-- TASK TO CARRY OUT --
In the entries below, find every line holding the string "좌표계를" and collect it.

-- Opening Marker --

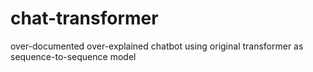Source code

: # chat-transformer
over-documented over-explained chatbot using original transformer as sequence-to-sequence model 
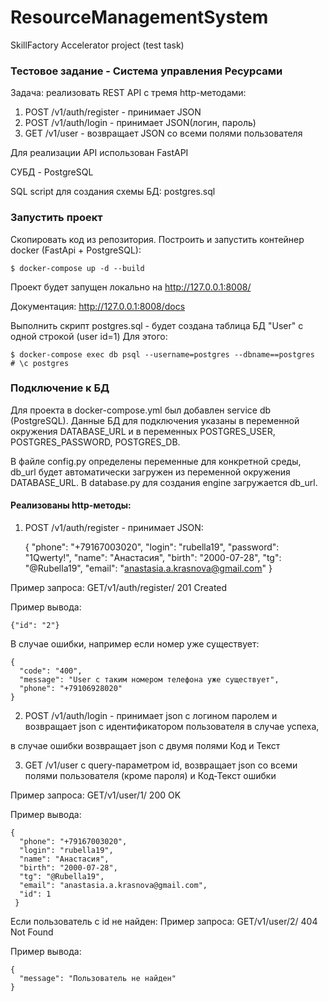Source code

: # ResourceManagementSystem
SkillFactory Accelerator project (test task)

### Тестовое задание - Система управления Ресурсами
Задача: реализовать REST API с тремя http-методами:
1) POST /v1/auth/register - принимает JSON
2) POST /v1/auth/login - принимает JSON(логин, пароль)
3) GET /v1/user - возвращает JSON со всеми полями пользователя

Для реализации API использован FastAPI

СУБД - PostgreSQL

SQL script для создания схемы БД: postgres.sql

### Запустить проект
Скопировать код из репозитория.
Построить и запустить контейнер docker (FastApi + PostgreSQL):

    $ docker-compose up -d --build

Проект будет запущен локально на http://127.0.0.1:8008/

Документация: http://127.0.0.1:8008/docs

Выполнить скрипт postgres.sql - будет создана таблица БД "User"
с одной строкой (user id=1)
Для этого:
    

    $ docker-compose exec db psql --username=postgres --dbname==postgres
    # \c postgres



### Подключение к БД
Для проекта в docker-compose.yml был добавлен service db (PostgreSQL).
Данные БД для подключения указаны в переменной окружения DATABASE_URL
и в переменных POSTGRES_USER, POSTGRES_PASSWORD, POSTGRES_DB.

В файле config.py определены переменные для конкретной среды,
db_url будет автоматически загружен из переменной окружения DATABASE_URL.
В database.py для создания engine загружается db_url.

#### Реализованы http-методы:
1) POST /v1/auth/register - принимает JSON:



    {
      "phone": "+79167003020",
      "login": "rubella19",
      "password": "1Qwerty!",
      "name": "Анастасия",
      "birth": "2000-07-28",
      "tg": "@Rubella19",
      "email": "anastasia.a.krasnova@gmail.com"
    }

Пример запроса: GET/v1/auth/register/   201 Created

Пример вывода:


    {"id": "2"}

В случае ошибки, например если номер уже существует:

    {
      "code": "400",
      "message": "User с таким номером телефона уже существует",
      "phone": "+79106928020"
    }

2) POST /v1/auth/login - принимает json с логином паролем и возвращает
json с идентификатором пользователя в случае успеха,



в случае ошибки возвращает json с двумя полями Код и Текст



3) GET /v1/user
с query-параметром id, возвращает json со всеми полями пользователя
(кроме пароля) и Код-Текст ошибки

Пример запроса: GET/v1/user/1/  200 OK

Пример вывода:

    {
      "phone": "+79167003020",
      "login": "rubella19",
      "name": "Анастасия",
      "birth": "2000-07-28",
      "tg": "@Rubella19",
      "email": "anastasia.a.krasnova@gmail.com",
      "id": 1
     }

Если пользователь с id не найден:
Пример запроса: GET/v1/user/2/  404 Not Found

Пример вывода:

    {
      "message": "Пользователь не найден"
    }

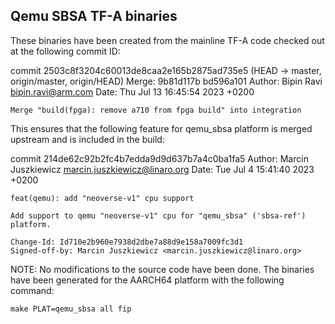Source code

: Qemu SBSA TF-A binaries
-----------------------

These binaries have been created from the mainline TF-A
code checked out at the following commit ID:

commit 2503c8f3204c60013de8caa2e165b2875ad735e5 (HEAD -> master, origin/master, origin/HEAD)
Merge: 9b81d117b bd596a101
Author: Bipin Ravi <bipin.ravi@arm.com>
Date:   Thu Jul 13 16:45:54 2023 +0200

    Merge "build(fpga): remove a710 from fpga build" into integration


This ensures that the following feature for qemu_sbsa platform is
merged upstream and is included in the build:

commit 214de62c92b2fc4b7edda9d9d637b7a4c0ba1fa5
Author: Marcin Juszkiewicz <marcin.juszkiewicz@linaro.org>
Date:   Tue Jul 4 15:41:40 2023 +0200

    feat(qemu): add "neoverse-v1" cpu support

    Add support to qemu "neoverse-v1" cpu for "qemu_sbsa" ('sbsa-ref')
    platform.

    Change-Id: Id710e2b960e7938d2dbe7a88d9e158a7009fc3d1
    Signed-off-by: Marcin Juszkiewicz <marcin.juszkiewicz@linaro.org>


NOTE: No modifications to the source code have been done.
      The binaries have been generated for the AARCH64 platform
      with the following command:

	make PLAT=qemu_sbsa all fip
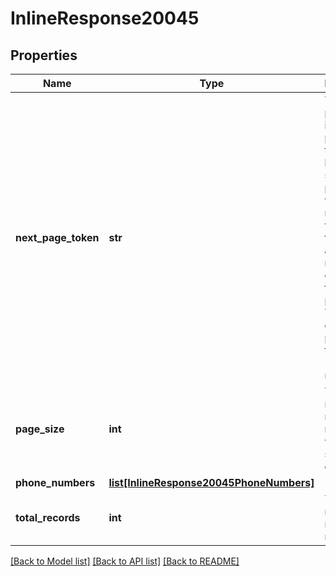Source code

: # InlineResponse20045

## Properties
Name | Type | Description | Notes
------------ | ------------- | ------------- | -------------
**next_page_token** | **str** | The next page token is used to paginate through large result sets. A next page token will be returned whenever the set of available results exceeds the current page size. The expiration period for this token is 15 minutes.) | [optional] 
**page_size** | **int** | The number of records returned within a single API call. | [optional] 
**phone_numbers** | [**list[InlineResponse20045PhoneNumbers]**](InlineResponse20045PhoneNumbers.md) |  | [optional] 
**total_records** | **int** | The total number of records returned. | [optional] 

[[Back to Model list]](../README.md#documentation-for-models) [[Back to API list]](../README.md#documentation-for-api-endpoints) [[Back to README]](../README.md)

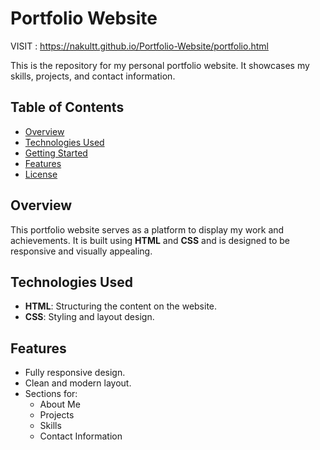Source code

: # Portfolio Website

VISIT : https://nakultt.github.io/Portfolio-Website/portfolio.html

This is the repository for my personal portfolio website. It showcases my skills, projects, and contact information.

## Table of Contents

- [Overview](#overview)
- [Technologies Used](#technologies-used)
- [Getting Started](#getting-started)
- [Features](#features)
- [License](#license)

## Overview

This portfolio website serves as a platform to display my work and achievements. It is built using **HTML** and **CSS** and is designed to be responsive and visually appealing.

## Technologies Used

- **HTML**: Structuring the content on the website.
- **CSS**: Styling and layout design.

## Features

- Fully responsive design.
- Clean and modern layout.
- Sections for:
  - About Me
  - Projects
  - Skills
  - Contact Information
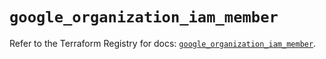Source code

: # `google_organization_iam_member`

Refer to the Terraform Registry for docs: [`google_organization_iam_member`](https://registry.terraform.io/providers/drfaust92/google/4.16.4/docs/resources/organization_iam_member).
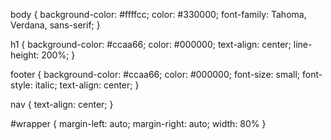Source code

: body { background-color: #ffffcc;
	  color: #330000; 
	  font-family: Tahoma, Verdana, sans-serif; }

h1 { background-color: #ccaa66;
	color: #000000; 
	text-align: center; 
	line-height: 200%; }
	
footer { background-color: #ccaa66;
	   color: #000000;
	   font-size: small;
	   font-style: italic; 
	   text-align: center; }

nav { text-align: center; }

#wrapper { margin-left: auto;
		  margin-right: auto;
		  width: 80% }
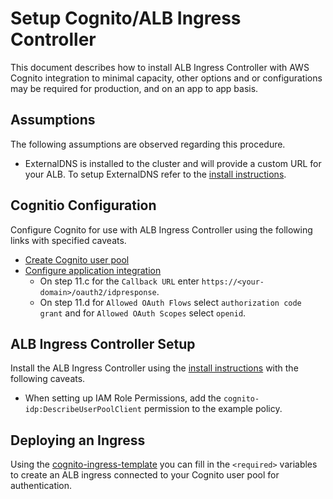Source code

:# Setup Cognito/ALB Ingress Controller

This document describes how to install ALB Ingress Controller with AWS Cognito integration to minimal capacity, other options and or configurations may be required for production, and on an app to app basis.  

## Assumptions

The following assumptions are observed regarding this procedure.
* ExternalDNS is installed to the cluster and will provide a custom URL for your ALB. To setup ExternalDNS refer to the [install instructions](https://kubernetes-sigs.github.io/aws-alb-ingress-controller/guide/external-dns/setup/).

## Cognitio Configuration

Configure Cognito for use with ALB Ingress Controller using the following links with specified caveats.
* [Create Cognito user pool](https://docs.aws.amazon.com/cognito/latest/developerguide/cognito-user-pool-as-user-directory.html)
* [Configure application integration](https://docs.aws.amazon.com/cognito/latest/developerguide/cognito-user-pools-configuring-app-integration.html)
    * On step 11.c for the `Callback URL` enter `https://<your-domain>/oauth2/idpresponse`.
    * On step 11.d for `Allowed OAuth Flows` select `authorization code grant` and for `Allowed OAuth Scopes` select `openid`.

## ALB Ingress Controller Setup

Install the ALB Ingress Controller using the [install instructions](https://kubernetes-sigs.github.io/aws-alb-ingress-controller/guide/controller/setup/) with the following caveats.
* When setting up IAM Role Permissions, add the `cognito-idp:DescribeUserPoolClient` permission to the example policy.

## Deploying an Ingress

Using the [cognito-ingress-template](https://kubernetes-sigs.github.io/aws-alb-ingress-controller/examples/cognito-ingress-template.yaml) you can fill in the `<required>` variables to create an ALB ingress connected to your Cognito user pool for authentication.
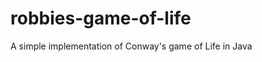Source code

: robbies-game-of-life
====================

A simple implementation of Conway's game of Life in Java
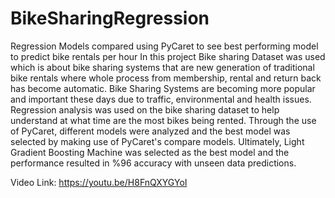 # BikeSharingRegression
Regression Models compared using PyCaret to see best performing model to predict bike rentals per hour
In this project Bike sharing Dataset was used which is about bike sharing systems that are new generation of traditional bike rentals where whole process from membership, rental and return back has become automatic.  Bike Sharing Systems are becoming more popular and important these days due to traffic, environmental and health issues. Regression analysis was used on the bike sharing dataset to help understand at what time are the most bikes being rented. Through the use of PyCaret, different models were analyzed and the best model was selected by making use of PyCaret's compare models. Ultimately, Light Gradient Boosting Machine was selected as the best model and the performance resulted in %96 accuracy with unseen data predictions.

Video Link: https://youtu.be/H8FnQXYGYoI 
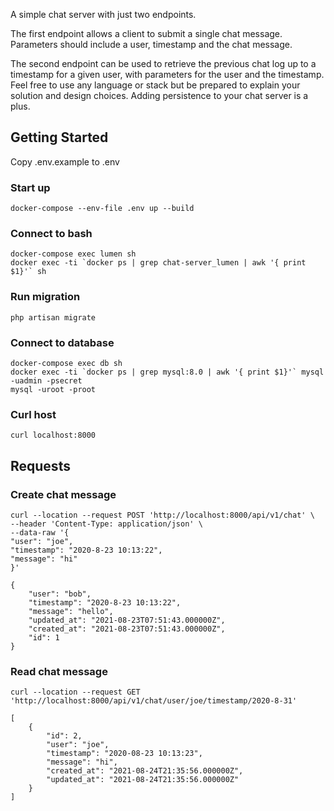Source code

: A simple chat server with just two endpoints.

The first endpoint allows a client to submit a single chat message. Parameters should include a user, timestamp and the chat message.

The second endpoint can be used to retrieve the previous chat log up to a timestamp for a given user, with parameters for the user and the timestamp. Feel free to use any language or stack but be prepared to explain your solution and design choices. Adding persistence to your chat server is a plus.

## Getting Started

Copy .env.example to .env

### Start up

    docker-compose --env-file .env up --build

### Connect to bash

    docker-compose exec lumen sh
    docker exec -ti `docker ps | grep chat-server_lumen | awk '{ print $1}'` sh

### Run migration

    php artisan migrate

### Connect to database

    docker-compose exec db sh
    docker exec -ti `docker ps | grep mysql:8.0 | awk '{ print $1}'` mysql -uadmin -psecret
    mysql -uroot -proot

### Curl host

    curl localhost:8000

## Requests

### Create chat message
    curl --location --request POST 'http://localhost:8000/api/v1/chat' \
    --header 'Content-Type: application/json' \
    --data-raw '{
    "user": "joe",
    "timestamp": "2020-8-23 10:13:22",
    "message": "hi"
    }'
    
    {
        "user": "bob",
        "timestamp": "2020-8-23 10:13:22",
        "message": "hello",
        "updated_at": "2021-08-23T07:51:43.000000Z",
        "created_at": "2021-08-23T07:51:43.000000Z",
        "id": 1
    }

### Read chat message
    curl --location --request GET 'http://localhost:8000/api/v1/chat/user/joe/timestamp/2020-8-31'

    [
        {
            "id": 2,
            "user": "joe",
            "timestamp": "2020-08-23 10:13:23",
            "message": "hi",
            "created_at": "2021-08-24T21:35:56.000000Z",
            "updated_at": "2021-08-24T21:35:56.000000Z"
        }
    ]
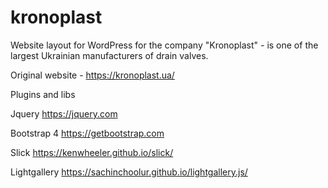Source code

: # kronoplast
Website layout for WordPress for the company "Kronoplast" - is one of the largest Ukrainian manufacturers of drain valves.

Original website - https://kronoplast.ua/

Plugins and libs

Jquery
https://jquery.com

Bootstrap 4
https://getbootstrap.com

Slick
https://kenwheeler.github.io/slick/

Lightgallery
https://sachinchoolur.github.io/lightgallery.js/
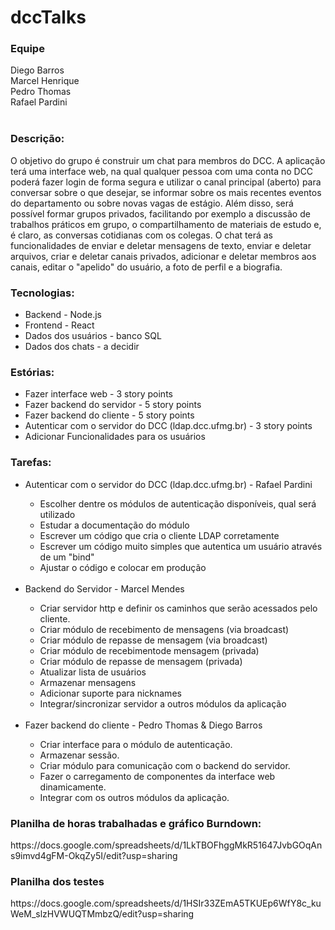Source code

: # dccTalks

<h3>Equipe</h3>

Diego Barros</br>
Marcel Henrique</br>
Pedro Thomas</br>
Rafael Pardini</br></br>

<h3>Descrição:</h3>
O objetivo do grupo é construir um chat para membros do DCC. A aplicação terá uma interface web, na qual qualquer pessoa com uma conta no DCC poderá fazer login de forma segura e utilizar o canal principal (aberto) para conversar sobre o que desejar, se informar sobre os mais recentes eventos do departamento ou sobre novas vagas de estágio. Além disso, será possível formar grupos privados, facilitando por exemplo a discussão de trabalhos práticos em grupo, o compartilhamento de materiais de estudo e, é claro, as conversas cotidianas com os colegas. O chat terá as funcionalidades de enviar e deletar mensagens de texto, enviar e deletar arquivos, criar e deletar canais privados, adicionar e deletar membros aos canais, editar o "apelido" do usuário, a foto de perfil e a biografia.

<h3>Tecnologias:</h3>
<ul>
<li>Backend - Node.js</li>
<li>Frontend - React</li>
<li>Dados dos usuários - banco SQL</li>
<li>Dados dos chats - a decidir</li>
</ul>

<h3>Estórias:</h3>
<ul>
<li>Fazer interface web - 3 story points</li>
<li>Fazer backend do servidor - 5 story points</li>
<li>Fazer backend do cliente - 5 story points</li>
<li>Autenticar com o servidor do DCC (ldap.dcc.ufmg.br) - 3 story points</li>
<li>Adicionar Funcionalidades para os usuários</li>
</ul>

<h3>Tarefas:</h3>
<ul>
<li>Autenticar com o servidor do DCC (ldap.dcc.ufmg.br) - Rafael Pardini</li>
<ul>
<li>Escolher dentre os módulos de autenticação disponíveis, qual será utilizado</li>
<li>Estudar a documentação do módulo</li>
<li>Escrever um código que cria o cliente LDAP corretamente</li>
<li>Escrever um código muito simples que autentica um usuário através de um "bind"</li>
<li>Ajustar o código e colocar em produção</li>
</ul></br>
<li>Backend do Servidor - Marcel Mendes</li>
<ul>
<li>Criar servidor http e definir os caminhos que serão acessados pelo cliente.</li>
<li>Criar módulo de recebimento de mensagens (via broadcast)</li>
<li>Criar módulo de repasse de mensagem (via broadcast)</li>
<li>Criar módulo de recebimentode mensagem (privada)</li>
<li>Criar módulo de repasse de mensagem (privada)</li>
<li>Atualizar lista de usuários</li>
<li>Armazenar mensagens</li>
<li>Adicionar suporte para nicknames</li>
<li>Integrar/sincronizar servidor a outros módulos da aplicação </li>
</ul></br>
<li>Fazer backend do cliente - Pedro Thomas & Diego Barros</li>
<ul>
<li>Criar interface para o módulo de autenticação.</li>
<li>Armazenar sessão.</li>
<li>Criar módulo para comunicação com o backend do servidor.</li>
<li>Fazer o carregamento de componentes da interface web dinamicamente.</li>
<li>Integrar com os outros módulos da aplicação.</li>
</ul>
</ul>

<h3>Planilha de horas trabalhadas e gráfico Burndown:</h3>
https://docs.google.com/spreadsheets/d/1LkTBOFhggMkR51647JvbGOqAns9imvd4gFM-OkqZy5I/edit?usp=sharing</br>

<h3>Planilha dos testes</h3>
https://docs.google.com/spreadsheets/d/1HSIr33ZEmA5TKUEp6WfY8c_kuWeM_slzHVWUQTMmbzQ/edit?usp=sharing</br>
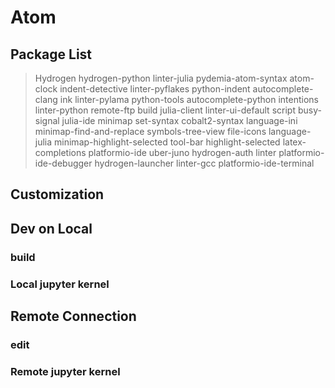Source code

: # Atom

## Package List

> Hydrogen                   hydrogen-python            linter-julia               pydemia-atom-syntax
> atom-clock                 indent-detective           linter-pyflakes            python-indent
> autocomplete-clang         ink                        linter-pylama              python-tools
> autocomplete-python        intentions                 linter-python              remote-ftp
> build                      julia-client               linter-ui-default          script
> busy-signal                julia-ide                  minimap                    set-syntax
> cobalt2-syntax             language-ini               minimap-find-and-replace   symbols-tree-view
> file-icons                 language-julia             minimap-highlight-selected tool-bar
> highlight-selected         latex-completions          platformio-ide             uber-juno
> hydrogen-auth              linter                     platformio-ide-debugger
> hydrogen-launcher          linter-gcc                 platformio-ide-terminal


## Customization

## Dev on Local
### build
### Local jupyter kernel
## Remote Connection
### edit
### Remote jupyter kernel
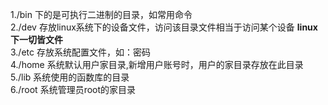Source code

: 1./bin 下的是可执行二进制的目录，如常用命令  
2./dev 存放linux系统下的设备文件，访问该目录文件相当于访问某个设备 **linux下一切皆文件**  
3./etc 存放系统配置文件，如：密码  
4./home 系统默认用户家目录,新增用户账号时，用户的家目录存放在此目录  
5./lib 系统使用的函数库的目录  
6./root 系统管理员root的家目录  
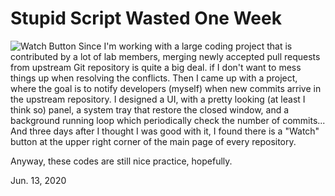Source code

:# Stupid Script Wasted One Week
![Watch Button](https://mvfki.github.io/blog/coding/images/1.jpg)
Since I'm working with a large coding project that is contributed by a lot of lab members, merging newly accepted pull requests from upstream Git repository is quite a big deal. if I don't want to mess things up when resolving the conflicts. Then I came up with a project, where the goal is to notify developers (myself) when new commits arrive in the upstream repository. I designed a UI, with a pretty looking (at least I think so) panel, a system tray that restore the closed window, and a background running loop which periodically check the number of commits... And three days after I thought I was good with it, I found there is a "Watch" button at the upper right corner of the main page of every repository.  

Anyway, these codes are still nice practice, hopefully.  

Jun. 13, 2020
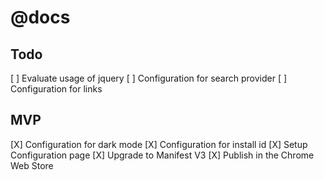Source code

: # @docs

## Todo
[ ] Evaluate usage of jquery
[ ] Configuration for search provider
[ ] Configuration for links

## MVP
[X] Configuration for dark mode
[X] Configuration for install id
[X] Setup Configuration page
[X] Upgrade to Manifest V3
[X] Publish in the Chrome Web Store

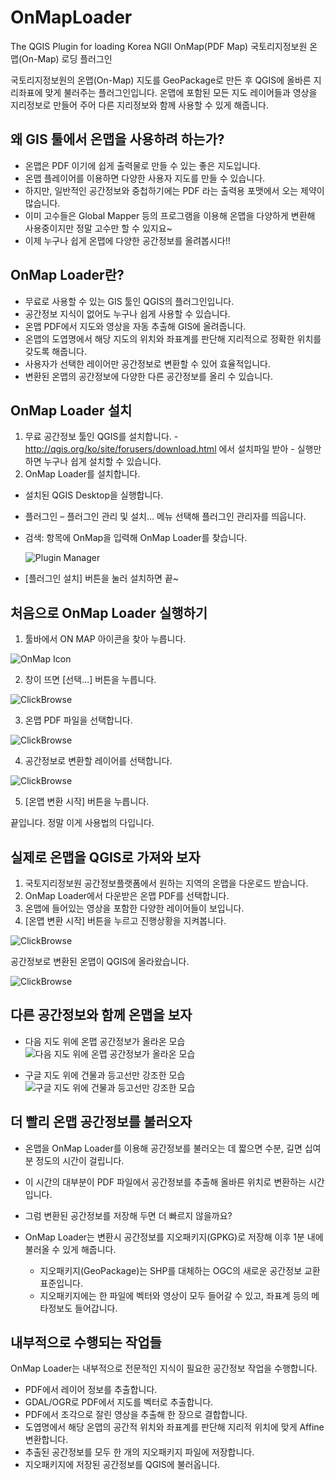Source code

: # OnMapLoader
The QGIS Plugin for loading Korea NGII OnMap(PDF Map)
국토리지정보원 온맵(On-Map) 로딩 플러그인

국토리지정보원의 온맵(On-Map) 지도를 GeoPackage로 만든 후 QGIS에 올바른 지리좌표에 맞게 불러주는 플러그인입니다.
온맵에 포함된 모든 지도 레이어들과 영상을 지리정보로 만들어 주어 다른 지리정보와 함께 사용할 수 있게 해줍니다.

## 왜 GIS 툴에서 온맵을 사용하려 하는가?
  - 온맵은 PDF 이기에 쉽게 출력물로 만들 수 있는 좋은 지도입니다.
  - 온맵 플레이어를 이용하면 다양한 사용자 지도를 만들 수 있습니다.
  - 하지만, 일반적인 공간정보와 중첩하기에는 PDF 라는 출력용 포맷에서 오는 제약이 많습니다.
  - 이미 고수들은 Global Mapper 등의 프로그램을 이용해 온맵을 다양하게 변환해 사용중이지만 정말 고수만 할 수 있지요~
  - 이제 누구나 쉽게 온맵에 다양한 공간정보를 올려봅시다!!

## OnMap Loader란?
  - 무료로 사용할 수 있는 GIS 툴인 QGIS의 플러그인입니다.
  - 공간정보 지식이 없어도 누구나 쉽게 사용할 수 있습니다.
  - 온맵 PDF에서 지도와 영상을 자동 추출해 GIS에 올려줍니다.
  - 온맵의 도엽명에서 해당 지도의 위치와 좌표계를 판단해 지리적으로 정확한 위치를 갖도록 해줍니다.
  - 사용자가 선택한 레이어만 공간정보로 변환할 수 있어 효율적입니다.
  - 변환된 온맵의 공간정보에 다양한 다른 공간정보를 올리 수 있습니다.

## OnMap Loader 설치
  1. 무료 공간정보 툴인 QGIS를 설치합니다.
    - http://qgis.org/ko/site/forusers/download.html 에서 설치파일 받아
    - 실행만 하면 누구나 쉽게 설치할 수 있습니다.
  2. OnMap Loader를 설치합니다.
   - 설치된 QGIS Desktop을 실행합니다.
   - 플러그인 – 플러그인 관리 및 설치… 메뉴 선택해 플러그인 관리자를 띄웁니다.
   - 검색: 항목에 OnMap을 입력해 OnMap Loader를 찾습니다.

      ![Plugin Manager](images/install_pluginmamager.png)
   - [플러그인 설치] 버튼을 눌러 설치하면 끝~

## 처음으로 OnMap Loader 실행하기
  1. 툴바에서 ON MAP 아이콘을 찾아 누릅니다.

   ![OnMap Icon](images/toolbar_icon.png)

  2. 창이 뜨면 [선택…] 버튼을 누릅니다.

   ![ClickBrowse](images/dialog_browsebutton.png)

  3. 온맵 PDF 파일을 선택합니다.

   ![ClickBrowse](images/dialog_browsepdf.png)

  4. 공간정보로 변환할 레이어를 선택합니다.

   ![ClickBrowse](images/dialog_layer.png)

  5. [온맵 변환 시작] 버튼을 누릅니다.

  끝입니다. 정말 이게 사용법의 다입니다.
    
## 실제로 온맵을 QGIS로 가져와 보자
  1. 국토지리정보원 공간정보플랫폼에서 원하는 지역의 온맵을 다운로드 받습니다.
  2. OnMap Loader에서 다운받은 온맵 PDF를 선택합니다.
  3. 온맵에 들어있는 영상을 포함한 다양한 레이어들이 보입니다.
  4. [온맵 변환 시작] 버튼을 누르고 진행상황을 지켜봅니다.

   ![ClickBrowse](images/dialog_progress.png)

  공간정보로 변환된 온맵이 QGIS에 올라왔습니다.

   ![ClickBrowse](images/qgis_complete.png)

## 다른 공간정보와 함께 온맵을 보자
  * 다음 지도 위에 온맵 공간정보가 올라온 모습
  ![다음 지도 위에 온맵 공간정보가 올라온 모습](images/with_daummap.png)

  * 구글 지도 위에 건물과 등고선만 강조한 모습
  ![구글 지도 위에 건물과 등고선만 강조한 모습](images/with_googlemap.png)

## 더 빨리 온맵 공간정보를 불러오자
  - 온맵을 OnMap Loader를 이용해 공간정보를 불러오는 데 짧으면 수분, 길면 십여분 정도의 시간이 걸립니다.
  - 이 시간의 대부분이 PDF 파일에서 공간정보를 추출해 올바른 위치로 변환하는 시간입니다.
  - 그럼 변환된 공간정보를 저장해 두면 더 빠르지 않을까요?
  - OnMap Loader는 변환시 공간정보를 지오패키지(GPKG)로 저장해 이후 1분 내에 불러올 수 있게 해줍니다.

    - 지오패키지(GeoPackage)는 SHP를 대체하는 OGC의 새로운 공간정보 교환 표준입니다.
    - 지오패키지에는 한 파일에 벡터와 영상이 모두 들어갈 수 있고, 좌표계 등의 메타정보도 들어갑니다.

## 내부적으로 수행되는 작업들
  OnMap Loader는 내부적으로 전문적인 지식이 필요한 공간정보 작업을 수행합니다.
  
  - PDF에서 레이어 정보를 추출합니다.
  - GDAL/OGR로 PDF에서 지도를 벡터로 추출합니다.
  - PDF에서 조각으로 잘린 영상을 추출해 한 장으로 결합합니다.
  - 도엽명에서 해당 온맵의 공간적 위치와 좌표계를 판단해 지리적 위치에 맞게 Affine 변환합니다.
  - 추출된 공간정보를 모두 한 개의 지오패키지 파일에 저장합니다.
  - 지오패키지에 저장된 공간정보를 QGIS에 불러옵니다.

-- Closing Marker --

-- SOLVED EXERCISE --
  - 온맵의 도엽명에서 해당 지도의 위치와 좌표계를 판단해 지리적으로 정확한 위치를 갖도록 해줍니다.
  - 도엽명에서 해당 온맵의 공간적 위치와 좌표계를 판단해 지리적 위치에 맞게 Affine 변환합니다.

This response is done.